*** Begin section ***
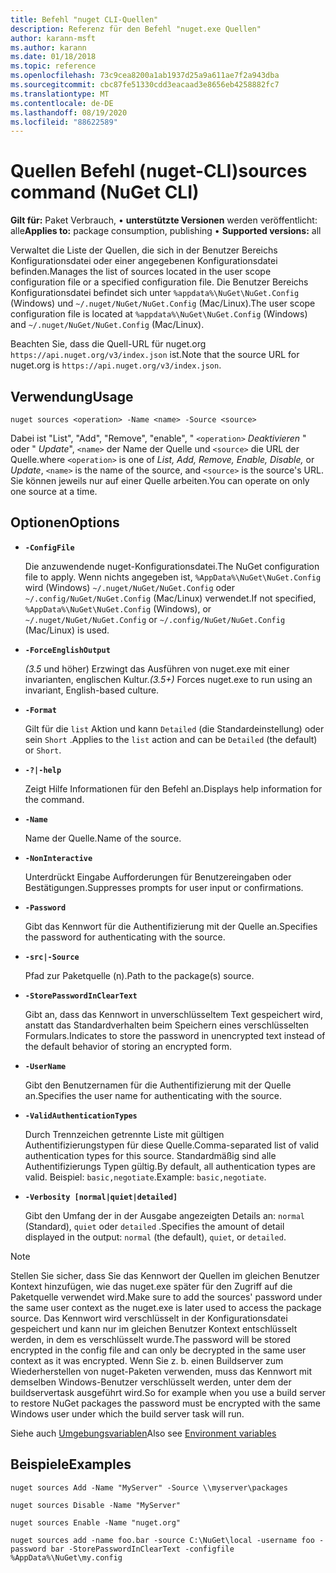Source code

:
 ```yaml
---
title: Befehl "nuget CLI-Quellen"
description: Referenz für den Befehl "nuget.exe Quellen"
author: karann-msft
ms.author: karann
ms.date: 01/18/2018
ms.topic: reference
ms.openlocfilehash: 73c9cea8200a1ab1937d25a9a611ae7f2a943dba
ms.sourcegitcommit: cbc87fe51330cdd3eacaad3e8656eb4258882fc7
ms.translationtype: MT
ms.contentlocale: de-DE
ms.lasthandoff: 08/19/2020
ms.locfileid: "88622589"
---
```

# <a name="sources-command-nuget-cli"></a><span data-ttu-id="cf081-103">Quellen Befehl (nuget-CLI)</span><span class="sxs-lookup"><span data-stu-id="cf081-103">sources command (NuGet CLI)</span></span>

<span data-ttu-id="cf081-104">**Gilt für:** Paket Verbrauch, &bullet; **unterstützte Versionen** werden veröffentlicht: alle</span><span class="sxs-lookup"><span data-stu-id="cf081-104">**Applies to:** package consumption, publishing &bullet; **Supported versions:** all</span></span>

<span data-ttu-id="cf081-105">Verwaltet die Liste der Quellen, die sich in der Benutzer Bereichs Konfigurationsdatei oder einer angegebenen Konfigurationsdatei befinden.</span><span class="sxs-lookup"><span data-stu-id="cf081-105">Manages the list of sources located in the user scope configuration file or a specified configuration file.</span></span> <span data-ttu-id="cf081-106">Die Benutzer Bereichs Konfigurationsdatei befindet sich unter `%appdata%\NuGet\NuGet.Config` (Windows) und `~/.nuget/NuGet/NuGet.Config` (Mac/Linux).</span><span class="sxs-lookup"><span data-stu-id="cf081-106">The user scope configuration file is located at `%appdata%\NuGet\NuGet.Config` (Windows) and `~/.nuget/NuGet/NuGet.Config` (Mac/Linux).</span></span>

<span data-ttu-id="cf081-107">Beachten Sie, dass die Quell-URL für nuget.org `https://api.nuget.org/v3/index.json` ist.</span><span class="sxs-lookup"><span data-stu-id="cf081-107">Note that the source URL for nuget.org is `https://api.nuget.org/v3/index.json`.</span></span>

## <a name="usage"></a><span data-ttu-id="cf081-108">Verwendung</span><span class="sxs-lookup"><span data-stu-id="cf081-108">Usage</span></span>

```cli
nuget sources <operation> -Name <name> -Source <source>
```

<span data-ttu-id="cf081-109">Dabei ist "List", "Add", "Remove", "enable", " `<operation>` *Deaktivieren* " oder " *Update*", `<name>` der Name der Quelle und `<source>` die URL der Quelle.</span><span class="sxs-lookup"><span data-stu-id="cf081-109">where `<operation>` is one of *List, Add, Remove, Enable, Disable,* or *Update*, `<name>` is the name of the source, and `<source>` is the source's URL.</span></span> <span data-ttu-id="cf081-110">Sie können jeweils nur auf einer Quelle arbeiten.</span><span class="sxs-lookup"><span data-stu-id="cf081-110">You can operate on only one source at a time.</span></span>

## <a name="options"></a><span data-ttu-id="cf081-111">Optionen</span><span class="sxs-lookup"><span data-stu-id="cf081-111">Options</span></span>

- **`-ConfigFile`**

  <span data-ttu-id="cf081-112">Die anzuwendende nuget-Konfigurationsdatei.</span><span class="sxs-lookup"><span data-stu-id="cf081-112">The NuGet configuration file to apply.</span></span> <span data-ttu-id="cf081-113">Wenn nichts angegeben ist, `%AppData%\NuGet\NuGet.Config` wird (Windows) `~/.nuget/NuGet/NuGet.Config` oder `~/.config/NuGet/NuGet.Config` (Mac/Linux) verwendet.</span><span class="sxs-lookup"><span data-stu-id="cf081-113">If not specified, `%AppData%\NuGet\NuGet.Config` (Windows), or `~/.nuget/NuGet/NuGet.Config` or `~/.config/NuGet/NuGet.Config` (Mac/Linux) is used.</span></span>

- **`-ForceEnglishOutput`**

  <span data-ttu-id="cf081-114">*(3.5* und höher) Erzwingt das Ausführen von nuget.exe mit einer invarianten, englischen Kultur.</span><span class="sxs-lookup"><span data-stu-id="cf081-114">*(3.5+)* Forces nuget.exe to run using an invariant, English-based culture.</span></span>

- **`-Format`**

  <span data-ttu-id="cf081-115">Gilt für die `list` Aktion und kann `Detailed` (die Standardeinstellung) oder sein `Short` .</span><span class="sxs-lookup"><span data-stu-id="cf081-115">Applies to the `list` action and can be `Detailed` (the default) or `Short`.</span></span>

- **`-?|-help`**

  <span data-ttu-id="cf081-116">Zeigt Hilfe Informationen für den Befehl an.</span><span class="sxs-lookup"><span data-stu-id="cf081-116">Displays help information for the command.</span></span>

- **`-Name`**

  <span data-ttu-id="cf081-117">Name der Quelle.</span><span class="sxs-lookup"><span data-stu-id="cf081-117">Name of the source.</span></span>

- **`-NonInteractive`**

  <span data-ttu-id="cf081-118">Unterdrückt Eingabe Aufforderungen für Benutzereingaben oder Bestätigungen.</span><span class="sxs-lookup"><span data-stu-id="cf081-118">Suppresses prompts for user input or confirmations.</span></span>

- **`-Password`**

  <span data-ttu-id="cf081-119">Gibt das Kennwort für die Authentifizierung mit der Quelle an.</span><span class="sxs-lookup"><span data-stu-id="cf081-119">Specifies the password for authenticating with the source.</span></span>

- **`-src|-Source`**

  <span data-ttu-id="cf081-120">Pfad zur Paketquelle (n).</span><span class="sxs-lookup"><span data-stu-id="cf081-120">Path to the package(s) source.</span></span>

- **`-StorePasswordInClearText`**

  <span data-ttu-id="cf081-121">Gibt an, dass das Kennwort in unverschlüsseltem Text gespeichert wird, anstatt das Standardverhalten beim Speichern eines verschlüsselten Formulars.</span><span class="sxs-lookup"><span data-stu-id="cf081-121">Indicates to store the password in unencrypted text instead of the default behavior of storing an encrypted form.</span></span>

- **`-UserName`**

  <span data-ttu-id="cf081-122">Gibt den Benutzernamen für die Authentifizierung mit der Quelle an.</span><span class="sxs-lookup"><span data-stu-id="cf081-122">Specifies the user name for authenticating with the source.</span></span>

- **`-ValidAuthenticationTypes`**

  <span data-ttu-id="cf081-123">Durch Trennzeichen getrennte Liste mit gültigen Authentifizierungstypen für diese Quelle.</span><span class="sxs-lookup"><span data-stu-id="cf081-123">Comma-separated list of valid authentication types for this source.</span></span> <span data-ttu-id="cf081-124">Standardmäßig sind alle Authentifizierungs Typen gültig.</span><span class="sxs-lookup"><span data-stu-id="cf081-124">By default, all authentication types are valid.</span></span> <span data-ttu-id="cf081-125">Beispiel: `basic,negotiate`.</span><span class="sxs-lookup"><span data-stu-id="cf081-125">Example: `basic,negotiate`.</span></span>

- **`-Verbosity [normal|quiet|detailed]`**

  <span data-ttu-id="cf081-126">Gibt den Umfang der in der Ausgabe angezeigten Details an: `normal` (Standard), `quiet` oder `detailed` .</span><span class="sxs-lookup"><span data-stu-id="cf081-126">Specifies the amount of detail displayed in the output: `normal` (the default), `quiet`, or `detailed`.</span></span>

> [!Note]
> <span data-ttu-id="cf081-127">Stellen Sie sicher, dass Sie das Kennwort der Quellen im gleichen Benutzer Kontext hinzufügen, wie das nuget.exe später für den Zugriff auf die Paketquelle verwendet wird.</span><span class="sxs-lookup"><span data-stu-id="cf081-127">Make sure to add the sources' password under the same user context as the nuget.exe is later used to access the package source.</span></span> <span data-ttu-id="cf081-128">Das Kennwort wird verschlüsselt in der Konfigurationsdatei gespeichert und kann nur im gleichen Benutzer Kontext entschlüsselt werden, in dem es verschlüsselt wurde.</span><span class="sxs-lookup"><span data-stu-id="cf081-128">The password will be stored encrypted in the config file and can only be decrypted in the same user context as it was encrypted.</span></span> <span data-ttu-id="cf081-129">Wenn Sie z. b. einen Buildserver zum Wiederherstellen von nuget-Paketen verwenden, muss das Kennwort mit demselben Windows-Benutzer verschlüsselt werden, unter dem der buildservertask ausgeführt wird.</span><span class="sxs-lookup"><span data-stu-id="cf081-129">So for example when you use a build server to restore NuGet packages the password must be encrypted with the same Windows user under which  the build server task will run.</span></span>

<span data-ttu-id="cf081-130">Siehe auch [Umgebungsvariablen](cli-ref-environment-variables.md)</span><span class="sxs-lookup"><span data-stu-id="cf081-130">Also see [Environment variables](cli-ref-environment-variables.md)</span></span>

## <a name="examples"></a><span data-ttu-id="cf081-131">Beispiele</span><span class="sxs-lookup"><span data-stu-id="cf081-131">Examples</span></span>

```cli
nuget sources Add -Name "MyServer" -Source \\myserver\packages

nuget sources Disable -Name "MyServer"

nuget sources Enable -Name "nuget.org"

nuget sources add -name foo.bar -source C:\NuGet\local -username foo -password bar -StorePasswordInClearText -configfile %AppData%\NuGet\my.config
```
*** End section ***
◆ Task prompt ◆
Whenever a line above includes "karann", copy it in full.

◆ Answer for the task ◆
author: karann-msft
ms.author: karann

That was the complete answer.